Christ is perfect man, Who lives perfectly, showing us what it means to be human. Not only does He reveal God to us; he also reveals humanity to us.

I will argue that Christology should be central to Theological Anthropology, as Christ rebuilds the bridge between humanity and divinity. He not only reveals God to us, but also simultaneously reveals what it means to be human. In arguing this, I will concentrate on the writings of St Maximus the Confessor, St John of Damascus and other Patristic writings, highlighting the fundamental link between Christology and the salvation and understanding of man. Furthermore I will highlight how the Christology of the Church, affirmed in the Ecumenical Councils, has always been central to our understanding of what it means to be human. 

Orthodox Christian Theology highlights, as Saint Athanasius, Justin Martyr and Clement of Alexandria proclaim, that ‘God became man so that men might become gods.’ In other words, the incarnation of the Word, God descending down to humanity, dying on the cross, raising from the dead and granting us life, is essential in understanding that the goal of man is to have complete unity with God, being in His image and likeness.

From a Patristic point of view, we cannot separate anthropology with Christology.
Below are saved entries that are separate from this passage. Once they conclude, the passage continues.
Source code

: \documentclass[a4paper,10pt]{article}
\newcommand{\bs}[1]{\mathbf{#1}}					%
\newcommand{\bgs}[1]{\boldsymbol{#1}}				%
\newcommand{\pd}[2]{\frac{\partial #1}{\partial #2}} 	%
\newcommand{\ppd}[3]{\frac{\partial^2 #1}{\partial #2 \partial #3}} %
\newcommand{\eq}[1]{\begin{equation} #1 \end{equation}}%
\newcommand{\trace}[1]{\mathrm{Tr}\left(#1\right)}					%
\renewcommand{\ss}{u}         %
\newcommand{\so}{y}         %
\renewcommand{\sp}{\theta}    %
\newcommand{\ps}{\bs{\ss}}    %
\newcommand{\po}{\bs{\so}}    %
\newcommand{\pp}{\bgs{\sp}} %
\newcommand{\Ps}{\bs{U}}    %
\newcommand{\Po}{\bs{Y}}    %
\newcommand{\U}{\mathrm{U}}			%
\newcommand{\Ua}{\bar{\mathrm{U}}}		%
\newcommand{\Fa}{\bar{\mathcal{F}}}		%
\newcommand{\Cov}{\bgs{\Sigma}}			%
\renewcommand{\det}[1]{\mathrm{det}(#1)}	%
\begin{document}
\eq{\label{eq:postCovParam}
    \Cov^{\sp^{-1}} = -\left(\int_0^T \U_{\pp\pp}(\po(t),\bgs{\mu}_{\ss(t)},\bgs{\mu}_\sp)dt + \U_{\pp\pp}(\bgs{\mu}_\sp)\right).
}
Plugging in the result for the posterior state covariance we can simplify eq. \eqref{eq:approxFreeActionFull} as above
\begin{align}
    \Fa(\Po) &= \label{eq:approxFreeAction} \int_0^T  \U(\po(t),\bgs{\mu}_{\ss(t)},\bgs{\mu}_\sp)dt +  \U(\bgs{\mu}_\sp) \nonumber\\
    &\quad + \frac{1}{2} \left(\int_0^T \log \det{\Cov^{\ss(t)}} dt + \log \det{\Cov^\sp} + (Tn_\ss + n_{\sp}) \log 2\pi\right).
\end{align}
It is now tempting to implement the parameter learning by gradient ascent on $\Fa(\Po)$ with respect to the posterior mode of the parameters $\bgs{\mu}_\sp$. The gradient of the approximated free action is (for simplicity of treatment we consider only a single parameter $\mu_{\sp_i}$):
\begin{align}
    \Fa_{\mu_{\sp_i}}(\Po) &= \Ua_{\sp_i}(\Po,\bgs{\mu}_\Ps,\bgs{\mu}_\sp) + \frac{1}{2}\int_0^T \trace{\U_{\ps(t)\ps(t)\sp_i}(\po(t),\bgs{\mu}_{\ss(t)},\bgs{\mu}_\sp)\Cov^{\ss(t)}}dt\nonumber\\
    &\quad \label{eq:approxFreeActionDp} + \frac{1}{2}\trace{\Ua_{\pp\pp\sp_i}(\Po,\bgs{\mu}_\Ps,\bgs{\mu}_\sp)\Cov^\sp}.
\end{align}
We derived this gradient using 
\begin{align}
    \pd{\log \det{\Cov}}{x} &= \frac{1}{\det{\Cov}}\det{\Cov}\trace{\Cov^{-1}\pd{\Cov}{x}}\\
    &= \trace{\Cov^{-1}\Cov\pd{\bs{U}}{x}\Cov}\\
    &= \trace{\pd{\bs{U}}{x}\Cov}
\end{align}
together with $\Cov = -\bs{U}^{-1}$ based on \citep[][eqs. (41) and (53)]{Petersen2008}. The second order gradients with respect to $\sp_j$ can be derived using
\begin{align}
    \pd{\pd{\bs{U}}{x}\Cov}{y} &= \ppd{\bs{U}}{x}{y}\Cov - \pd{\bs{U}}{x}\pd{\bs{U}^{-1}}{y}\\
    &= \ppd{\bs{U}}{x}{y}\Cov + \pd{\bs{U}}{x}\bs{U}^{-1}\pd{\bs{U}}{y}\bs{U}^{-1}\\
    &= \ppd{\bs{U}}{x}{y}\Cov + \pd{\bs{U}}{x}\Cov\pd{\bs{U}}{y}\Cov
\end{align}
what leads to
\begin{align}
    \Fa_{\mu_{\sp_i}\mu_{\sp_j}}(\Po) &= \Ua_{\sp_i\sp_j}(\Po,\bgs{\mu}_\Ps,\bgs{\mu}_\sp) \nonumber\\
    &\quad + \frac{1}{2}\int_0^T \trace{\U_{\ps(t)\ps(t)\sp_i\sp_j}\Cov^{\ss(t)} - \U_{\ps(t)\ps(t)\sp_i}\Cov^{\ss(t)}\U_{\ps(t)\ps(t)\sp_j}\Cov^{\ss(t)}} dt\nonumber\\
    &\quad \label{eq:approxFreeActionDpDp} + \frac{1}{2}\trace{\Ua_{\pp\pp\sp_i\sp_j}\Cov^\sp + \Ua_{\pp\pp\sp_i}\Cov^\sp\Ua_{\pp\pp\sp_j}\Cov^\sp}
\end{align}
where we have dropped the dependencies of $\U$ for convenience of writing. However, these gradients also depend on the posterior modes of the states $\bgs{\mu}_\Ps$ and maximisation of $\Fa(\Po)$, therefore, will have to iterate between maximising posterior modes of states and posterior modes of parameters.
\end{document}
Our faith in the Θεάνθρωπος, Who is fully God and fully man, leads to a fuller understanding of who we are. In Christ, we have anthropophany - the revelation of humanity. The Christian Church has always emphasised the fact that our existence depends on communion and relationship with God. As John Zizioulas, Metropolitan of Pergamon writes, ‘man exists truly in unbroken relationship with God.’ 

In Christ we see the first true human being - not broken or fallen, but without sin. Pontius Pilate says, when condemning the Lord to death, ‘Behold the Man’ (John 19:5)  In this way, we could then conclude, that Jesus Christ is the true image of God. ‘If man is the image of the divine nature and if the divine nature is free, so is the image’ St Maximus writes. Here we find a direct link with Christ our God, the perfect image of man, and us as human beings, striving to unite with Jesus Christ.

Man possesses a natural will, and that will for St Maximus is known as ‘η κατα φήσιν αυτοεξουσιότης’ , a freedom of nature. This is in conformity with divine freedom and unable to lead to anything but the good. Again, we see that the human being is truly bound to Christ, the source of our Freedom, and goodness. As Meyendorff writes in his well known book ‘Christ in Eastern Christian thought,’ when discussing Saint Maximus: 

 ‘Man is inseparable from God, and since he thus possesses a particular relationship with the Logos he reflects the latter’s cosmic role.’  

Finally, throughout my essay I will discuss how the doctrine of the salvation of man, fully relies upon the doctrine of Christ. St Maximus explains this as a double movement; a divine movement toward man consisting of making God partakable of by creation, and a human movement towards God, willed from the beginning by the Creator and restored in Christ. The hypostatic union of these two movements in the incarnate Word constitutes the essence of Maximus’ Christology; two natures imply two energies or wills meeting one another. This links to what St Basil says, that ‘ God’s energies descend to us.’

To conclude, I will argue that Christology should be central to Theological Anthropology, as Christ rebuilds the bridge between humanity and divinity, granting man salvation and union with Him.